--- SOURCE DATA ---
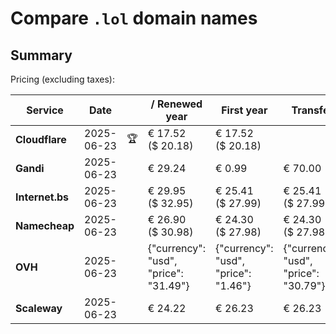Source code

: # Compare `.lol` domain names

## Summary

Pricing (excluding taxes):

| Service | Date |  | / Renewed year | First year | Transfer | Restoration |
|--|--|--|--|--|--|--|
| **Cloudflare** | 2025-06-23 | 🏆 | € 17.52<br>($ 20.18) | € 17.52<br>($ 20.18) |  |  |
| **Gandi** | 2025-06-23 |  | € 29.24 | € 0.99 | € 70.00 | € 120.02 |
| **Internet.bs** | 2025-06-23 |  | € 29.95<br>($ 32.95) | € 25.41<br>($ 27.99) | € 25.41<br>($ 27.99) | € 138.89<br>($ 152.99) |
| **Namecheap** | 2025-06-23 |  | € 26.90<br>($ 30.98) | € 24.30<br>($ 27.98) | € 24.30<br>($ 27.98) |  |
| **OVH** | 2025-06-23 |  | {"currency": "usd", "price": "31.49"} | {"currency": "usd", "price": "1.46"} | {"currency": "usd", "price": "30.79"} |  |
| **Scaleway** | 2025-06-23 |  | € 24.22 | € 26.23 | € 26.23 | € 72.76 |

--- THE PROBLEM ---
A verbatim copy of the data, free of pictures, is the expected answer.

--- WRITTEN RESPONSE ---
Source code

: # Compare `.lol` domain names

## Summary

Pricing (excluding taxes):

| Service | Date |  | / Renewed year | First year | Transfer | Restoration |
|--|--|--|--|--|--|--|
| **Cloudflare** | 2025-06-23 | 🏆 | € 17.52<br>($ 20.18) | € 17.52<br>($ 20.18) |  |  |
| **Gandi** | 2025-06-23 |  | € 29.24 | € 0.99 | € 70.00 | € 120.02 |
| **Internet.bs** | 2025-06-23 |  | € 29.95<br>($ 32.95) | € 25.41<br>($ 27.99) | € 25.41<br>($ 27.99) | € 138.89<br>($ 152.99) |
| **Namecheap** | 2025-06-23 |  | € 26.90<br>($ 30.98) | € 24.30<br>($ 27.98) | € 24.30<br>($ 27.98) |  |
| **OVH** | 2025-06-23 |  | {"currency": "usd", "price": "31.49"} | {"currency": "usd", "price": "1.46"} | {"currency": "usd", "price": "30.79"} |  |
| **Scaleway** | 2025-06-23 |  | € 24.22 | € 26.23 | € 26.23 | € 72.76 |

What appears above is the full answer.